Signs of tension have shown between the two organizations in recent years. In 2015, BSA’s National Executive Council voted to allow openly gay scout leaders. The LDS Church then issued a statement saying it was re-evaluating its relationship with Scouting. A follow-up statement said the Church would “go forward as a chartering organization of BSA, and as in the past, will appoint Scout leaders and volunteers who uphold and exemplify Church doctrine, values, and standards.”

The same statement though reiterated that the LDS Church was evaluating other options to “better meet its global needs.”

In May of 2017, the LDS Church’s First Presidency revealed they would be dropping the BSA’s Varsity and Venture programs, which are offered to boys aged 14 to 17, effective January 1, 2018. Additional materials from the church noted the Varsity and Venture programs were difficult to implement in the church. However, Mormon boys were expected to continue taking part in Cub Scout and BSA activities through age 13 in the U.S. and Canada. At the time, BSA issued a statement expressing deep appreciation for the LDS Church, noting it was the first sponsor organization for Scouting in the United States.

“We knew that at some point this [announcement] was going to happen. We just did not know the exact timing on it,” said Bruce Hough, President of the Great Salt Lake Council.

The separation comes amid what has already been a season of significant change for Boy Scouts of America.

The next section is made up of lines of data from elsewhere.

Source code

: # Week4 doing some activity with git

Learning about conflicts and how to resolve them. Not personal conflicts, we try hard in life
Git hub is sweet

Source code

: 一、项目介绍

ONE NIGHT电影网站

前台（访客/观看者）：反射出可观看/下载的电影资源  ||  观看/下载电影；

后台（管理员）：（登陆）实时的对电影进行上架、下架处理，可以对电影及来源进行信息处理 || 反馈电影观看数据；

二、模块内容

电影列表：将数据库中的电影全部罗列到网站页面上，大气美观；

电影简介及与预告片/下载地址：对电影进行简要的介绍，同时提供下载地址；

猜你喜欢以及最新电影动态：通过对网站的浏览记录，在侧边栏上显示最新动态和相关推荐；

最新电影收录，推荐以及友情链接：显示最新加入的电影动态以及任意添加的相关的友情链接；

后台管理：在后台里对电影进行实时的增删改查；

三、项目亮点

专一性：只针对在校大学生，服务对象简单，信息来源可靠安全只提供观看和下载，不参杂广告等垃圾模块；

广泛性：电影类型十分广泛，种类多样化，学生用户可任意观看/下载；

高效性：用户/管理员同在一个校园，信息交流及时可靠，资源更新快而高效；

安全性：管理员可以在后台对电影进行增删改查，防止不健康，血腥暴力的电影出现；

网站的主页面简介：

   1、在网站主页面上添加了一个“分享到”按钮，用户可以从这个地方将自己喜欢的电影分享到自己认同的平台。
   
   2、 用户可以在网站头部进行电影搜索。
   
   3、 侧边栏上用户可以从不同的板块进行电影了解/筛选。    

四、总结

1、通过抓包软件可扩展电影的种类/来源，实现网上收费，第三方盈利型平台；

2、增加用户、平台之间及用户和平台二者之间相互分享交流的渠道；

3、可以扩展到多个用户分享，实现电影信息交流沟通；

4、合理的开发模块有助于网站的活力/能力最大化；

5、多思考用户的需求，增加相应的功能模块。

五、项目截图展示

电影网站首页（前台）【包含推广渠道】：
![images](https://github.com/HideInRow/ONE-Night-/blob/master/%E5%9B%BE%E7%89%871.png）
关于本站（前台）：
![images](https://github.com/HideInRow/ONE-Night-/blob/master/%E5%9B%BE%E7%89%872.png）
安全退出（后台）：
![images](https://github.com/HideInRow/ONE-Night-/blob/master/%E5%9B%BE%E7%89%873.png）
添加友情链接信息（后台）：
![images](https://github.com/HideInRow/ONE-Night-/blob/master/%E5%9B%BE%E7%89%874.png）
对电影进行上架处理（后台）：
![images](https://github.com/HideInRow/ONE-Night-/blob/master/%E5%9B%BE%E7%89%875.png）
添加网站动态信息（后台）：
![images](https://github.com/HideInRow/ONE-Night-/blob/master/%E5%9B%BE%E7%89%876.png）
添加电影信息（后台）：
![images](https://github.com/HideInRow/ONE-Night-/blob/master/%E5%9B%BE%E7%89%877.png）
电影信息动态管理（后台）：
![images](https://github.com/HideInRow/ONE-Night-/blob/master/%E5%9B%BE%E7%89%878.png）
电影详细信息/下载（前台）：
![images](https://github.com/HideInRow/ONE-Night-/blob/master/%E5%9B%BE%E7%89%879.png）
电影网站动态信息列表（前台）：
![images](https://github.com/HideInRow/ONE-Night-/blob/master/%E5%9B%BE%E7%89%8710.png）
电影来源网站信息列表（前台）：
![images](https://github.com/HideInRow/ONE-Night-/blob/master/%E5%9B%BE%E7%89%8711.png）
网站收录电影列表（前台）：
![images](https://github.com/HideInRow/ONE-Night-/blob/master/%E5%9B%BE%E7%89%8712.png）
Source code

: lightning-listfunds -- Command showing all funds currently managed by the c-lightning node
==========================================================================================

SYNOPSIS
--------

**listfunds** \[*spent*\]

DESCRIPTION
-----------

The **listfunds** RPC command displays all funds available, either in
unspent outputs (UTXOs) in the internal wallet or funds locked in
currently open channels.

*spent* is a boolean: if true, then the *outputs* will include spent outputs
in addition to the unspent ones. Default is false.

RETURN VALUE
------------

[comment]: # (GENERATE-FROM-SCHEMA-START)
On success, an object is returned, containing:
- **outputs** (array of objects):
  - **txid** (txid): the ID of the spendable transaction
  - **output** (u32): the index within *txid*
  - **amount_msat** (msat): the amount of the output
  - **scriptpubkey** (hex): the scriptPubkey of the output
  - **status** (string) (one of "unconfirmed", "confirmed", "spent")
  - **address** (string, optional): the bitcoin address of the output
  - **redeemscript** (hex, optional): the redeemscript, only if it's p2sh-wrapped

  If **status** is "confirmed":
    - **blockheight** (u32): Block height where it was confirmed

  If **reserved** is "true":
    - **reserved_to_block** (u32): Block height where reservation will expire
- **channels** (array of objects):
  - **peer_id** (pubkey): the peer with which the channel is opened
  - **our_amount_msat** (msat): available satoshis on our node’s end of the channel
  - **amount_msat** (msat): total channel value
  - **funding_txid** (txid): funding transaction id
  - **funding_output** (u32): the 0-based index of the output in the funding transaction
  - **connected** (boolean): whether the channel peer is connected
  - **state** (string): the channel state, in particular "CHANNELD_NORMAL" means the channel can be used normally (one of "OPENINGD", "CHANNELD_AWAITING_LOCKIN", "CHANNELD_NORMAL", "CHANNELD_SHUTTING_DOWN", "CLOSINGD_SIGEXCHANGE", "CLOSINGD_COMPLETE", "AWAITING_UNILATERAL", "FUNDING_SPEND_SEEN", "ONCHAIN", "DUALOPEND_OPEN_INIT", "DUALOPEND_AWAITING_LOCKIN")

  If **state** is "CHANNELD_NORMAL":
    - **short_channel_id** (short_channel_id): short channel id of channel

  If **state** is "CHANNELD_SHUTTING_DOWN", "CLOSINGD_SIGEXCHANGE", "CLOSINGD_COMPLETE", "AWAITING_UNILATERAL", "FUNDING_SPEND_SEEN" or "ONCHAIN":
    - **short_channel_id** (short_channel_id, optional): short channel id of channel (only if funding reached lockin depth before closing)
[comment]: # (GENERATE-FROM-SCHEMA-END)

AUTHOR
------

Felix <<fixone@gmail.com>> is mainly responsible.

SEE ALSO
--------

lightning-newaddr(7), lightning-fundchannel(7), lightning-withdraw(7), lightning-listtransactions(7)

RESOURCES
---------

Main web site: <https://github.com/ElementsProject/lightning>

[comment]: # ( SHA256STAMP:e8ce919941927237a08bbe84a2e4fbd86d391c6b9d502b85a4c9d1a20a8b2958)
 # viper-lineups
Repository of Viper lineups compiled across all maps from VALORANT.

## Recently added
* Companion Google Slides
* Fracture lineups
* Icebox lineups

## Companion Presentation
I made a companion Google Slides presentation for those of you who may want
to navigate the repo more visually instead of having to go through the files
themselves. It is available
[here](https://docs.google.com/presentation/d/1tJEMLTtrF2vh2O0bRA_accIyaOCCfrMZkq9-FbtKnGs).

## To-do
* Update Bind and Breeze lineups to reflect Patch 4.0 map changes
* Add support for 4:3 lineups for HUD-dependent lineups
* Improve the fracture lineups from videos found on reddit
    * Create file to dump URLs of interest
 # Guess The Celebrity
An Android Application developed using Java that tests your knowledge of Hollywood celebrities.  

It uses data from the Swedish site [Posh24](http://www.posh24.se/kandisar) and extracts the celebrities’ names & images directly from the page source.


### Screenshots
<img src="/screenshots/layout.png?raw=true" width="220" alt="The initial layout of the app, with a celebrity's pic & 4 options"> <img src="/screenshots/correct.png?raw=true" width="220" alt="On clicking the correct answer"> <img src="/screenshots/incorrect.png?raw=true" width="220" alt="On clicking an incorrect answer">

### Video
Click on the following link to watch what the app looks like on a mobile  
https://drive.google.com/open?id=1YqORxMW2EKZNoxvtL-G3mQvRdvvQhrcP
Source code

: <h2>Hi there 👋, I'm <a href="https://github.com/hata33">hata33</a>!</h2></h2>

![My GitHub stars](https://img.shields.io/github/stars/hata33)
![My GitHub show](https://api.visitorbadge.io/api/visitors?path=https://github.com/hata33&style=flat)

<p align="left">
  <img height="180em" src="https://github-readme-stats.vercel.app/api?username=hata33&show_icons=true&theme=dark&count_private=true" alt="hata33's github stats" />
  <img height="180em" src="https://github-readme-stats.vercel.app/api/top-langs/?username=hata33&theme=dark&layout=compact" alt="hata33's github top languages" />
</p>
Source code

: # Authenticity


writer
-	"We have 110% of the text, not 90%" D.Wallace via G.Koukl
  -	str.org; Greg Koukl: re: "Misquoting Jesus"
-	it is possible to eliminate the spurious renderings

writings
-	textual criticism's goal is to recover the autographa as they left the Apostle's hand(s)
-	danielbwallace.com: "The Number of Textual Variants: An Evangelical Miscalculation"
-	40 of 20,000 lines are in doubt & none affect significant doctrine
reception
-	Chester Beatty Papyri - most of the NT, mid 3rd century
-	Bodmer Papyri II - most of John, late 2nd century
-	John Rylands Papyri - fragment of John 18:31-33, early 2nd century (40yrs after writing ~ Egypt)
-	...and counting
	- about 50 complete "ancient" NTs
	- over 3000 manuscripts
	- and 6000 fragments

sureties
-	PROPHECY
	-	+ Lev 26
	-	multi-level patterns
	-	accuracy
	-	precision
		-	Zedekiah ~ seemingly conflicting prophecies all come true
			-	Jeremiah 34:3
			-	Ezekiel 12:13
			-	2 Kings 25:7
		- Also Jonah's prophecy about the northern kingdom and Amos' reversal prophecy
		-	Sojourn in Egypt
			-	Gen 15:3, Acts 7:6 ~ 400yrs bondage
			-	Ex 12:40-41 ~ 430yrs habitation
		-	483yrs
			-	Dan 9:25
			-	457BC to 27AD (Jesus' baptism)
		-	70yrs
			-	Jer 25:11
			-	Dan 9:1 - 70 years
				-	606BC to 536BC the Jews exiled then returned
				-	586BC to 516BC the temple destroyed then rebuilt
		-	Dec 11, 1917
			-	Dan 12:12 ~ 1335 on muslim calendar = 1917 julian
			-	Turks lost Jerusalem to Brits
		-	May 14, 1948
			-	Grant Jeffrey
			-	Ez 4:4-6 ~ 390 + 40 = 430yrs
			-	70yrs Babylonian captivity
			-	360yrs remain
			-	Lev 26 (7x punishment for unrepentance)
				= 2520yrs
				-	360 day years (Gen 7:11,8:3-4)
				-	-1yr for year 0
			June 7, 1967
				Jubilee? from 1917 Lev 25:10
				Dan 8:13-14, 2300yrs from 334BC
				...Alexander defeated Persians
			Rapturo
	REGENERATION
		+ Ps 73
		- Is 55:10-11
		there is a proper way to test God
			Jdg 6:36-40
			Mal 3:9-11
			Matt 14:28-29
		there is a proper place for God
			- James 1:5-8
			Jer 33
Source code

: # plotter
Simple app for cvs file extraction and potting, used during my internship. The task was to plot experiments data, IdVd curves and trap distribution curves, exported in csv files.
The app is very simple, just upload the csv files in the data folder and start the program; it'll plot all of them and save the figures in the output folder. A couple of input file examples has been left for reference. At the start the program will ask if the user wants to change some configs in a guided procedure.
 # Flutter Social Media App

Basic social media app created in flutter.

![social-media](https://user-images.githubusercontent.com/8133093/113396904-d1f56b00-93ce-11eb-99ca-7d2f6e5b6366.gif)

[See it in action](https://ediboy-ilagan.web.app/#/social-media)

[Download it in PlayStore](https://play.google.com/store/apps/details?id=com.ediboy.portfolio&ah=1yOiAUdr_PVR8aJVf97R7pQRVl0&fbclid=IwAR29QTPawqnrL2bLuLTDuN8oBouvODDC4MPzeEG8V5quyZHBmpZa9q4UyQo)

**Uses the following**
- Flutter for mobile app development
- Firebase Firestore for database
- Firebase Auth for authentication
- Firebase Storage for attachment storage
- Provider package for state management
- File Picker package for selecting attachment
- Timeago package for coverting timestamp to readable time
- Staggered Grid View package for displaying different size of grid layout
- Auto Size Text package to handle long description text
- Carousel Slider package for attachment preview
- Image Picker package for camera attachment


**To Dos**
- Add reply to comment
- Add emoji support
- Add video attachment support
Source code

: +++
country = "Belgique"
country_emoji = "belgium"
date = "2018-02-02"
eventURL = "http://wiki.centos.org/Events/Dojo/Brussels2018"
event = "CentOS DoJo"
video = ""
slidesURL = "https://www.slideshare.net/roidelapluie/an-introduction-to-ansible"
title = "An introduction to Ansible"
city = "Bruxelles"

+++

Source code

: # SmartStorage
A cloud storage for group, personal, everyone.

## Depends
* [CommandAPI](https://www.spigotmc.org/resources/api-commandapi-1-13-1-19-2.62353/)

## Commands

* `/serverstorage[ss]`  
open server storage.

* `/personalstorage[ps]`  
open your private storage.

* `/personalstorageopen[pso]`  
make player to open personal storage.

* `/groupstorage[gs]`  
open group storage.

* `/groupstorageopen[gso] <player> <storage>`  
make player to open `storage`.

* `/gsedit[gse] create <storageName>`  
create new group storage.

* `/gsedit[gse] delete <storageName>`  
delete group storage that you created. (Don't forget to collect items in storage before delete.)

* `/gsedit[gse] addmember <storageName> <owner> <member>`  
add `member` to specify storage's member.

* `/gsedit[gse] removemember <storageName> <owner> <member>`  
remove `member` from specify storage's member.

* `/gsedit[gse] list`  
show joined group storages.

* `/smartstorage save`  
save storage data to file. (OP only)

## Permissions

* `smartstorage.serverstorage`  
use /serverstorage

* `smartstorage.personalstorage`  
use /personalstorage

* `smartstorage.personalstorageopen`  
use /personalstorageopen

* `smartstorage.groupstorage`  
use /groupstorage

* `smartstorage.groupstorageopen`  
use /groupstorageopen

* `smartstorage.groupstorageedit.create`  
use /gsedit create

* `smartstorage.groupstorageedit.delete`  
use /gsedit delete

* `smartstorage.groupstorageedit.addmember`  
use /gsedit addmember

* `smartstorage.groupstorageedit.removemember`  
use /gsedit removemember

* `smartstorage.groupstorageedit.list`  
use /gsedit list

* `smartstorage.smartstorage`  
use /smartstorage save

BSA has struggled with declining participation in recent years. Just a week ago, BSA revealed a new brand for its signature program. The name change to “Scouts BSA” comes as the organization prepared to welcome female participants into its ranks.

An exodus of Mormon scouts will likely come as a financial blow to BSA, however. Youth participants and adult volunteers each pay annual membership dues to BSA. The LDS Church’s impending departure from Scouting will pull many regular dues-paying members, perhaps hundreds of thousands of them, out of the organization.

“It goes without saying that when you have a partner that is as large and dominant that there will be an effect on membership,” Hough said. “We partner with what we call local chartered organizations. So a local ward would be a local chartered organizations. They would sponsor scouting and provide adult leadership and a place to meet. Those three things are very important.”

Even though he expects to see a dip in membership, Hough  said the Council has been preparing for the announcement and is confident youth and adults will continue to appreciate what the BSA programs offer.

“It’s a family oriented values driven program that can really help youth make those moral and ethical decisions that can help youth make those moral and ethical decisions throughout their life.”